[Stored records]
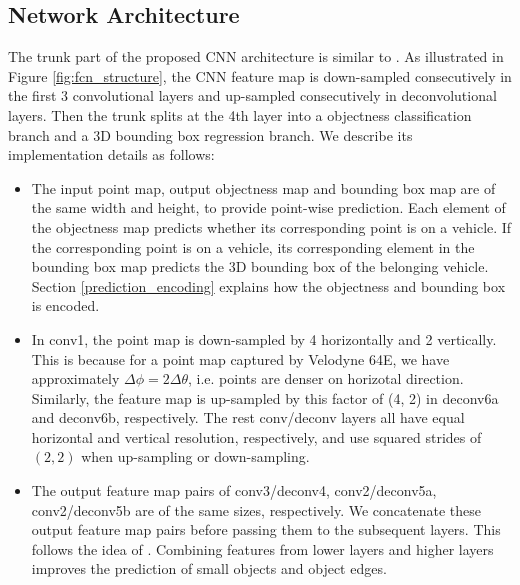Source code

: \documentclass[conference]{IEEEtran}
\begin{document}
\subsection{Network Architecture}
\label{sec:network_architecture}

The trunk part of the proposed CNN architecture is similar to \citet{Huang2015, Long}. As illustrated in Figure \ref{fig:fcn_structure}, the CNN feature map is down-sampled consecutively in the first 3 convolutional layers and up-sampled consecutively in deconvolutional layers. Then the trunk splits at the 4th layer into a objectness classification branch and a 3D bounding box regression branch. We describe its implementation details as follows:
\begin{itemize}
\item The input point map, output objectness map and bounding box map are of the same width and height, to provide point-wise prediction. Each element of the objectness map predicts whether its corresponding point is on a vehicle. If the corresponding point is on a vehicle, its corresponding element in the bounding box map predicts the 3D bounding box of the belonging vehicle. Section \ref{prediction_encoding} explains how the objectness and bounding box is encoded.
\item In conv1, the point map is down-sampled by 4 horizontally and 2 vertically. This is because for a point map captured by Velodyne 64E, we have approximately $\Delta \phi = 2 \Delta \theta$, i.e. points are denser on horizotal direction. Similarly, the feature map is up-sampled by this factor of (4, 2) in deconv6a and deconv6b, respectively. The rest conv/deconv layers all have equal horizontal and vertical resolution, respectively, and use squared strides of $(2, 2)$ when up-sampling or down-sampling.
\item The output feature map pairs of conv3/deconv4, conv2/deconv5a, conv2/deconv5b are of the same sizes, respectively. We concatenate these output feature map pairs before passing them to the subsequent layers. This follows the idea of \citet{Long}. Combining features from lower layers and higher layers improves the prediction of small objects and object edges. 
\end{itemize}
\end{document}
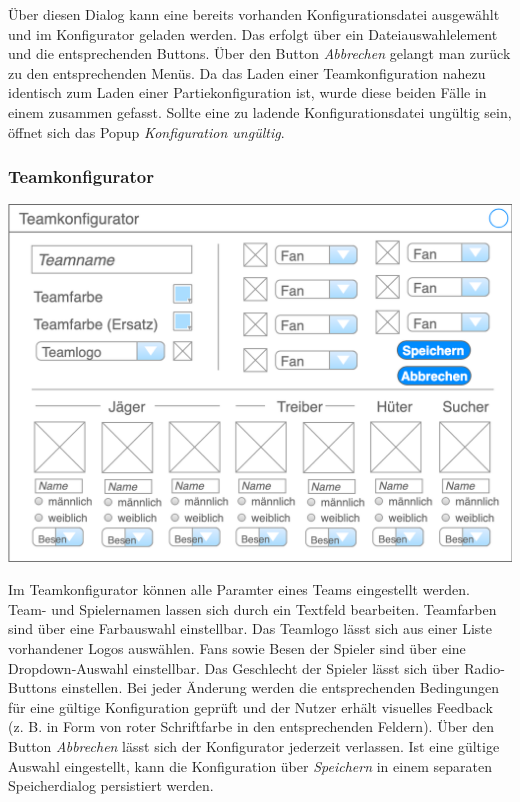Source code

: \documentclass[a4paper,12pt,
headsepline,           %
oneside,               %
pointlessnumbers,      %
bibtotoc,              %
]{scrartcl}
\begin{document}
	Über diesen Dialog kann eine bereits vorhanden Konfigurationsdatei ausgewählt und im Konfigurator geladen werden. Das erfolgt über ein Dateiauswahlelement und die entsprechenden Buttons. Über den Button \textit{Abbrechen} gelangt man zurück zu den entsprechenden Menüs. Da das Laden einer Teamkonfiguration nahezu identisch zum Laden einer Partiekonfiguration ist, wurde diese beiden Fälle in einem zusammen gefasst. Sollte eine zu ladende Konfigurationsdatei ungültig sein, öffnet sich das Popup \textit{Konfiguration ungültig}.


	\subsubsection{Teamkonfigurator}
	
	\includegraphics[scale=0.4]{images/teamkonfigurator}
	
	Im Teamkonfigurator können alle Paramter eines Teams eingestellt werden. Team- und Spielernamen lassen sich durch ein Textfeld bearbeiten. Teamfarben sind über eine Farbauswahl einstellbar. Das Teamlogo lässt sich aus einer Liste vorhandener Logos auswählen. Fans sowie Besen der Spieler sind über eine Dropdown-Auswahl einstellbar. Das Geschlecht der Spieler lässt sich über Radio-Buttons einstellen. Bei jeder Änderung werden die entsprechenden Bedingungen für eine gültige Konfiguration geprüft und der Nutzer erhält visuelles Feedback (z. B. in Form von roter Schriftfarbe in den entsprechenden Feldern). Über den Button \textit{Abbrechen} lässt sich der Konfigurator jederzeit verlassen. Ist eine gültige Auswahl eingestellt, kann die Konfiguration über \textit{Speichern} in einem separaten Speicherdialog persistiert werden.
	
\end{document}
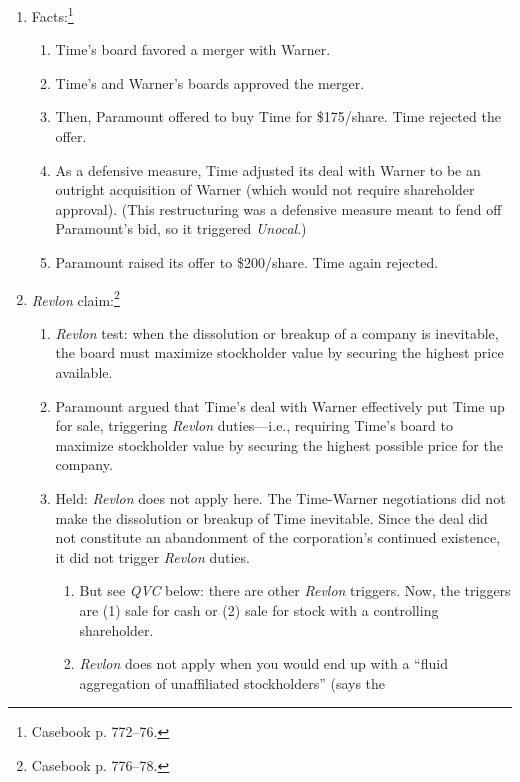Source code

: \begin{enumerate}
    \item Facts:\footnote{Casebook p. 772--76.}
    \begin{enumerate}
        \item Time's board favored a merger with Warner.
        \item Time's and Warner's boards approved the merger.
        \item Then, Paramount offered to buy Time for \$175/share. Time rejected 
        the offer.
        \item As a defensive measure, Time adjusted its deal with Warner to be 
        an outright acquisition of Warner (which would not require shareholder 
        approval). (This restructuring was a defensive measure meant to fend off 
        Paramount's bid, so it triggered \emph{Unocal}.)
        \item Paramount raised its offer to \$200/share. Time again rejected.
    \end{enumerate}
    \item \emph{Revlon} claim:\footnote{Casebook p. 776--78.}
    \begin{enumerate}
        \item \emph{Revlon} test: when the dissolution or breakup of a company 
        is inevitable, the board must maximize stockholder value by securing the 
        highest price available.
        \item Paramount argued that Time's deal with Warner effectively put Time 
        up for sale, triggering \emph{Revlon} duties---i.e., requiring Time's 
        board to maximize stockholder value by securing the highest possible 
        price for the company.
        \item Held: \emph{Revlon} does not apply here. The Time-Warner 
        negotiations did not make the dissolution or breakup of Time inevitable. 
        Since the deal did not constitute an abandonment of the corporation's 
        continued existence, it did not trigger \emph{Revlon} duties.
        \begin{enumerate}
            \item But see \emph{QVC} below: there are other \emph{Revlon} 
            triggers. Now, the triggers are (1) sale for cash or (2) sale for 
            stock with a controlling shareholder.
            \item \emph{Revlon} does not apply when you would end up with a 
            ``fluid aggregation of unaffiliated stockholders'' (says the 

\end{enumerate}
\end{enumerate}
\end{enumerate}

*Task brief*:
After identifying the lines above that contain "merger", copy each one.

*Answer to this task*:
        \item Time's board favored a merger with Warner.
        \item Time's and Warner's boards approved the merger.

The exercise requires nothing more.